/ Winter climbing ethics
A lot of damage to the turf at the first pitch of Central Gully on Browncove Crags today, no frozen turf hardly anywhere and the damage looks terrible with massive sods ripped out at the bottom of the gully and sods hanging half cut up with crampon scratches, it really does look a state, the turf is not frozen and the ice is very thin, but people are still climbing it as above this the gully it looks complete but thin. I ended up doing right parallel gully and the big wide gully instead as they were complete and you could stick to the rock hard neve all the way without damaging anthing at all. Pick carefully and don't climb if nothing is in, the damage is irreversible and ugly.
It's a lost battle. Too many new climbers seem to think that the first sign of snow means they can go out and climb anything. Some blame UKC, others blame the publicity given to those at the cutting edge.
Whatever the cause, the result will inevitably be climbing bans on the most popular vulnerable areas, eg Helvellyn.
Sadly, I think you are spot on with that....just a matter of time untill national parks etc start to see what's going on...

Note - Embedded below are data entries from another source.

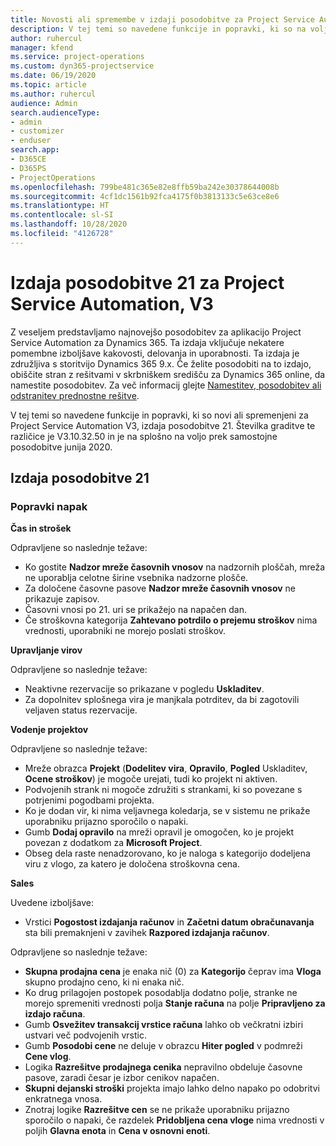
 ```yaml
---
title: Novosti ali spremembe v izdaji posodobitve za Project Service Automation 21, V3
description: V tej temi so navedene funkcije in popravki, ki so na voljo za Project Service Automation V3, izdaja posodobitve 21.
author: ruhercul
manager: kfend
ms.service: project-operations
ms.custom: dyn365-projectservice
ms.date: 06/19/2020
ms.topic: article
ms.author: ruhercul
audience: Admin
search.audienceType:
- admin
- customizer
- enduser
search.app:
- D365CE
- D365PS
- ProjectOperations
ms.openlocfilehash: 799be481c365e82e8ffb59ba242e30378644008b
ms.sourcegitcommit: 4cf1dc1561b92fca4175f0b3813133c5e63ce8e6
ms.translationtype: HT
ms.contentlocale: sl-SI
ms.lasthandoff: 10/28/2020
ms.locfileid: "4126728"
---
```

# <a name="project-service-automation-update-release-21-v3"></a>Izdaja posodobitve 21 za Project Service Automation, V3

Z veseljem predstavljamo najnovejšo posodobitev za aplikacijo Project Service Automation za Dynamics 365. Ta izdaja vključuje nekatere pomembne izboljšave kakovosti, delovanja in uporabnosti. Ta izdaja je združljiva s storitvijo Dynamics 365 9.x. Če želite posodobiti na to izdajo, obiščite stran z rešitvami v skrbniškem središču za Dynamics 365 online, da namestite posodobitev. Za več informacij glejte [Namestitev, posodobitev ali odstranitev prednostne rešitve](https://docs.microsoft.com/power-platform/admin/install-remove-preferred-solution).

V tej temi so navedene funkcije in popravki, ki so novi ali spremenjeni za Project Service Automation V3, izdaja posodobitve 21. Številka graditve te različice je V3.10.32.50 in je na splošno na voljo prek samostojne posodobitve junija 2020.

## <a name="update-release-21"></a>Izdaja posodobitve 21

### <a name="bug-fixes"></a>Popravki napak

**Čas in strošek**

Odpravljene so naslednje težave:

- Ko gostite **Nadzor mreže časovnih vnosov** na nadzornih ploščah, mreža ne uporablja celotne širine vsebnika nadzorne plošče.
- Za določene časovne pasove **Nadzor mreže časovnih vnosov** ne prikazuje zapisov.
- Časovni vnosi po 21. uri se prikažejo na napačen dan.
- Če stroškovna kategorija **Zahtevano potrdilo o prejemu stroškov** nima vrednosti, uporabniki ne morejo poslati stroškov.

**Upravljanje virov**

Odpravljene so naslednje težave:

- Neaktivne rezervacije so prikazane v pogledu **Uskladitev**.
- Za dopolnitev splošnega vira je manjkala potrditev, da bi zagotovili veljaven status rezervacije.

**Vodenje projektov**

Odpravljene so naslednje težave:

- Mreže obrazca **Projekt** (**Dodelitev vira**, **Opravilo**, **Pogled** Uskladitev, **Ocene stroškov**) je mogoče urejati, tudi ko projekt ni aktiven.
- Podvojenih strank ni mogoče združiti s strankami, ki so povezane s potrjenimi pogodbami projekta.
- Ko je dodan vir, ki nima veljavnega koledarja, se v sistemu ne prikaže uporabniku prijazno sporočilo o napaki.
- Gumb **Dodaj opravilo** na mreži opravil je omogočen, ko je projekt povezan z dodatkom za **Microsoft Project**.
- Obseg dela raste nenadzorovano, ko je naloga s kategorijo dodeljena viru z vlogo, za katero je določena stroškovna cena.

**Sales**

Uvedene izboljšave:

- Vrstici **Pogostost izdajanja računov** in **Začetni datum obračunavanja** sta bili premaknjeni v zavihek **Razpored izdajanja računov**.

Odpravljene so naslednje težave:

- **Skupna prodajna cena** je enaka nič (0) za **Kategorijo** čeprav ima **Vloga** skupno prodajno ceno, ki ni enaka nič.
- Ko drug prilagojen postopek posodablja dodatno polje, stranke ne morejo spremeniti vrednosti polja **Stanje računa** na polje **Pripravljeno za izdajo računa**.
- Gumb **Osvežitev transakcij vrstice računa** lahko ob večkratni izbiri ustvari več podvojenih vrstic.
- Gumb **Posodobi cene** ne deluje v obrazcu **Hiter pogled** v podmreži **Cene vlog**.
- Logika **Razrešitve prodajnega cenika** nepravilno obdeluje časovne pasove, zaradi česar je izbor cenikov napačen.
- **Skupni dejanski stroški** projekta imajo lahko delno napako po odobritvi enkratnega vnosa.
- Znotraj logike **Razrešitve cen** se ne prikaže uporabniku prijazno sporočilo o napaki, če razdelek **Pridobljena cena vloge** nima vrednosti v poljih **Glavna enota** in **Cena v osnovni enoti**.
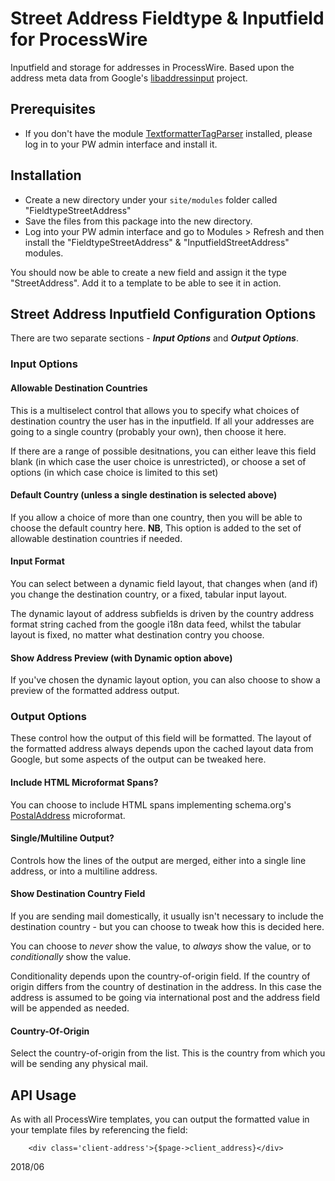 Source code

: Street Address Fieldtype & Inputfield for ProcessWire
=====================================================

Inputfield and storage for addresses in ProcessWire. Based upon the address meta data from Google's [libaddressinput](https://github.com/googlei18n/libaddressinput/wiki/AddressValidationMetadata) project.


Prerequisites
-------------

- If you don't have the module [TextformatterTagParser](http://modules.processwire.com/modules/textformatter-tag-parser/) installed, please log in to your PW admin interface and install it.



Installation
------------

- Create a new directory under your ```site/modules``` folder called "FieldtypeStreetAddress"
- Save the files from this package into the new directory.
- Log into your PW admin interface and go to Modules > Refresh and then install the "FieldtypeStreetAddress" & "InputfieldStreetAddress" modules.

You should now be able to create a new field and assign it the type "StreetAddress". Add it to a template to be able to see it in action.



Street Address Inputfield Configuration Options
-----------------------------------------------

There are two separate sections - ___Input Options___ and ___Output Options___.

### Input Options

#### Allowable Destination Countries

This is a multiselect control that allows you to specify what choices of destination country the user has in the inputfield. If all your addresses are going to a single country (probably your own), then choose it here.

If there are a range of possible desitnations, you can either leave this field blank (in which case the user choice is unrestricted), or choose a set of options (in which case choice is limited to this set)

#### Default Country (unless a single destination is selected above)

If you allow a choice of more than one country, then you will be able to choose the default country here. __NB__, This option is added to the set of allowable destination countries if needed.

#### Input Format

You can select between a dynamic field layout, that changes when (and if) you change the destination country, or a fixed, tabular input layout.

The dynamic layout of address subfields is driven by the country address format string cached from the google i18n data feed, whilst the tabular layout is fixed, no matter what destination contry you choose.

#### Show Address Preview (with Dynamic option above)

If you've chosen the dynamic layout option, you can also choose to show a preview of the formatted address output.


### Output Options

These control how the output of this field will be formatted. The layout of the formatted address always depends upon the cached layout data from Google, but some aspects of the output can be tweaked here.

#### Include HTML Microformat Spans?

You can choose to include HTML spans implementing schema.org's [PostalAddress](https://schema.org/PostalAddress) microformat.

#### Single/Multiline Output?

Controls how the lines of the output are merged, either into a single line address, or into a multiline address.

#### Show Destination Country Field

If you are sending mail domestically, it usually isn't necessary to include the destination country - but you can choose to tweak how this is decided here.

You can choose to _never_ show the value, to _always_ show the value, or to _conditionally_ show the value.

Conditionality depends upon the country-of-origin field. If the country of origin differs from the country of destination in the address. In this case the address is assumed to be going via international post and the address field will be appended as needed.

#### Country-Of-Origin

Select the country-of-origin from the list. This is the country from which you will be sending any physical mail.



API Usage
---------

As with all ProcessWire templates, you can output the formatted value in your template files by referencing the field:

``` #php
    <div class='client-address'>{$page->client_address}</div>
```

2018/06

> A lot of damage to the turf at the first pitch of Central Gully on Browncove Crags today, no frozen turf hardly anywhere and the damage looks terrible with massive sods ripped out at the bottom of the gully and sods hanging half cut up with crampon scratches
I have taken a look at this route - it looks like a gully alright. Have you been up gullies in the summer? They are normally choss filled junkholes. More erosion happens in gullies by freeze/thaw cycles and normal weather than some crampons.
If you are talking about people going up classic rock lines, or sensitive areas fine - but to wax lyrical about a gully??? really??
''Winter routes often follow drainage lines and vegetated rock, which also provide habitat for some incredibly rare arctic alpine plant species. We are fortunate in England and Wales because our mountain crags hold some of the most southern populations of these plants.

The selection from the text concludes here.